PROMPT: Instruction for the data below: set down exactly the lines from the line with "Numpy or Matplotlib." to the line with "Posteriori Probability Technique", inclusive, and no others.

RECORDS FOR THE TASK:
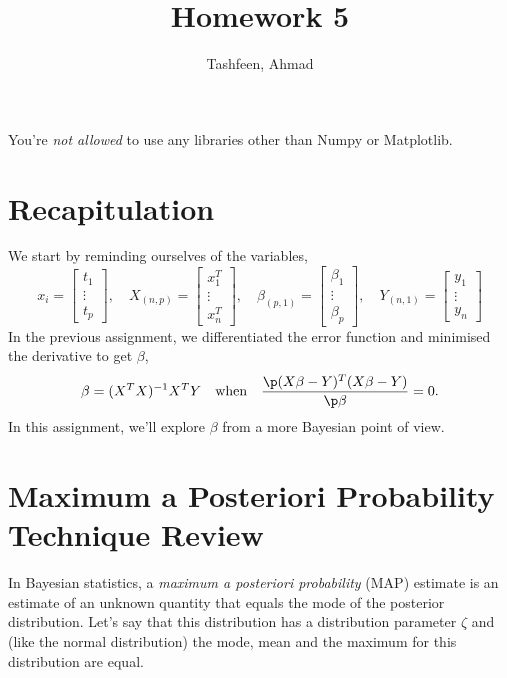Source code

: \documentclass{homework}
\author{Tashfeen, Ahmad}
\title{Homework 5}
\begin{document}
 \maketitle
You're \textit{not allowed} to use any libraries other than Numpy or Matplotlib.

\section{Recapitulation}

We start by reminding ourselves of the variables,
\[
  x_i =
  \begin{bmatrix}
    t_1 \\ \vdots \\ t_{p}%
  \end{bmatrix},
  \quad
  X_{(n, p)} =
  \begin{bmatrix}
    x^T_1 \\ \vdots \\ x^T_n
  \end{bmatrix},
  \quad
  \beta_{(p, 1)} =
  \begin{bmatrix}
    \beta_1 \\ \vdots \\ \beta_p
  \end{bmatrix},
  \quad
  Y_{(n, 1)} =
  \begin{bmatrix}
    y_1 \\ \vdots \\ y_n
  \end{bmatrix}
\]
In the previous assignment, we differentiated the error function and minimised the derivative to get $\beta$,
\[
    \beta = (X^TX)^{-1}X^TY \quad\text{when}\quad \frac{\p (X\beta - Y)^T(X\beta - Y)}{\p \beta} = 0.
\]
In this assignment, we'll explore $\beta$ from a more Bayesian point of view.

\section{Maximum a Posteriori Probability Technique Review}

In Bayesian statistics, a \textit{maximum a posteriori probability} (MAP) estimate is an estimate of an unknown quantity that equals the mode of the posterior distribution. Let's say that this distribution has a distribution parameter $\zeta$ and (like the normal distribution) the mode, mean and the maximum for this distribution are equal.
\end{document}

RESPONSE AREA:
You're \textit{not allowed} to use any libraries other than Numpy or Matplotlib.

\section{Recapitulation}

We start by reminding ourselves of the variables,
\[
  x_i =
  \begin{bmatrix}
    t_1 \\ \vdots \\ t_{p}%
  \end{bmatrix},
  \quad
  X_{(n, p)} =
  \begin{bmatrix}
    x^T_1 \\ \vdots \\ x^T_n
  \end{bmatrix},
  \quad
  \beta_{(p, 1)} =
  \begin{bmatrix}
    \beta_1 \\ \vdots \\ \beta_p
  \end{bmatrix},
  \quad
  Y_{(n, 1)} =
  \begin{bmatrix}
    y_1 \\ \vdots \\ y_n
  \end{bmatrix}
\]
In the previous assignment, we differentiated the error function and minimised the derivative to get $\beta$,
\[
    \beta = (X^TX)^{-1}X^TY \quad\text{when}\quad \frac{\p (X\beta - Y)^T(X\beta - Y)}{\p \beta} = 0.
\]
In this assignment, we'll explore $\beta$ from a more Bayesian point of view.

\section{Maximum a Posteriori Probability Technique Review}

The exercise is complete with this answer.